Posts Tagged ‘block diagonal matrix’

If A is a square matrix with entries from a field of characteristic zero such that the trace of A^m is zero for all positive integers m, then A is nilpotent. This is a very well-known result in linear algebra and there are at least two well-known proofs of that (see here for example) that use the Vandermonde determinant and Newton identities. In this post, I’m going to give a different proof.
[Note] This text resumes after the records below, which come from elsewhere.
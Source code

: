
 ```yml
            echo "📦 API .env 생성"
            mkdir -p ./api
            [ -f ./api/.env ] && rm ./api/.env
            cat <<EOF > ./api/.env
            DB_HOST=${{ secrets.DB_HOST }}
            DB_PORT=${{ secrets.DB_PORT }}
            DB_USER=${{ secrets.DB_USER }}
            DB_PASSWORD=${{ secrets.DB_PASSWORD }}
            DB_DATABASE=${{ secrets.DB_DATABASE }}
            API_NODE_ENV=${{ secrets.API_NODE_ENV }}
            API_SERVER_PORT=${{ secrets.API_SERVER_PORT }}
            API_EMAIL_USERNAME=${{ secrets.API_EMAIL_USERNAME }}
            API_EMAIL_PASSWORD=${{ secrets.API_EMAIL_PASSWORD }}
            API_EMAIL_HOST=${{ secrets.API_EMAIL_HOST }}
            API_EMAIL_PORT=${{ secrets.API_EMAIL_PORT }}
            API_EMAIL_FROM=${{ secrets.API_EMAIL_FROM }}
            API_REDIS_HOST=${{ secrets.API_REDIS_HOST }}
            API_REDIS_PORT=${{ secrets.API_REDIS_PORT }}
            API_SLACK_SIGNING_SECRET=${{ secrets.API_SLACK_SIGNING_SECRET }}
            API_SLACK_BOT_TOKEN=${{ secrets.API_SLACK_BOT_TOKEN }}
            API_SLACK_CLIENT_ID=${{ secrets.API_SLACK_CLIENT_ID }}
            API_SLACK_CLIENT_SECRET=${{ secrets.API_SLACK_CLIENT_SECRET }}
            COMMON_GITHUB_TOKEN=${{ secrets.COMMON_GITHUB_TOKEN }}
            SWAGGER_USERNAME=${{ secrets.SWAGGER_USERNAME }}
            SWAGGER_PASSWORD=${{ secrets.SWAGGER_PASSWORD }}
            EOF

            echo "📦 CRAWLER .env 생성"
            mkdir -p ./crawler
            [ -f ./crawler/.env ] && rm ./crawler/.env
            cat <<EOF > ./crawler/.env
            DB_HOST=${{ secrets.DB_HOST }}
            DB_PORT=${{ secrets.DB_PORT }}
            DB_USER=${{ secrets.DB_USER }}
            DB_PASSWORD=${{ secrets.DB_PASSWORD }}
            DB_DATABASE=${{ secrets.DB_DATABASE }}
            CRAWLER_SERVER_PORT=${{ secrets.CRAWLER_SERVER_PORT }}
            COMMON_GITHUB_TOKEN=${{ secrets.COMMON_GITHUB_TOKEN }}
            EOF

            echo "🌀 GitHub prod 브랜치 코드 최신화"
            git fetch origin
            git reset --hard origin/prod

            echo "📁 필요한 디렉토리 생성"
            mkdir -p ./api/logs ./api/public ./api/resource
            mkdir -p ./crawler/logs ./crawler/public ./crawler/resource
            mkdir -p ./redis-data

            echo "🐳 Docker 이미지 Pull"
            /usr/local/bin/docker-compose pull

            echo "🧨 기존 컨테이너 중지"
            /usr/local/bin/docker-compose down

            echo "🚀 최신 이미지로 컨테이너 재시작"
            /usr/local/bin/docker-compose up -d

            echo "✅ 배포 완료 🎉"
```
Since I have not seen this proof anywhere, I think I can claim it’s mine! 🙂

Let F be a field, and let M_n(F) be the ring of n \times n matrices with entries from F. For A \in M_n(F), let \text{tr}(A) denote the trace of A. If A is nilpotent, then clearly A^m is also nilpotent for all positive integers m and hence \text{tr}(A^m)=0. The well-known fact we are now going to prove is that the converse is also true if the characteristic of F is zero.

Theorem. Let F be a field of characteristic zero, and let A \in M_n(F) such that \text{tr}(A^m)=0 for all integers m \ge 1. Then A is nilpotent.

Proof (Y. Sharifi). As we showed here as an application of Fitting’s lemma, there exists an integer 0 \le k \le n, an invertible matrix Y \in M_k(F) and a nilpotent matrix Z \in M_{n-k}(F) such that A is similar to a block diagonal matrix B=\begin{pmatrix}Y & 0 \\ 0 & Z\end{pmatrix}. If k=0, then B, hence A, is nilpotent and we are done. We now suppose that k \ge 1 and show that this case is impossible. For any positive integer m, we have

0=\text{tr}(A^m)=\text{tr}(B^m)=\text{tr}(Y^m)+\text{tr}(Z^m)=\text{tr}(Y^m). \ \ \ \ \ \ \ \ (*)

Let p(t)=t^k+c_{k-1}t^{k-1}+ \cdots + c_1t+c_0, \ c_i \in F, be the characteristic polynomial of Y. Note that since Y is invertible, c_0 \ne 0. By Cayley-Hamilton, Y^k+c_{k-1}Y^{k-1} + \cdots + c_1Y+c_0I=0, where I is the k \times k identity matrix. Thus, taking the trace of both sides and using (*), gives kc_0=0, which is not possible since c_0 \ne 0 and F has characteristic zero. \ \Box

Remark 1. The Theorem also holds true if F has positive characteristic p > n. To see that, look at the last sentence in the proof of the Theorem again. We got kc_0=0, \ c_0 \ne 0, which implies k1_F=0 and so p \mid k, which is not possible since k \le n < p.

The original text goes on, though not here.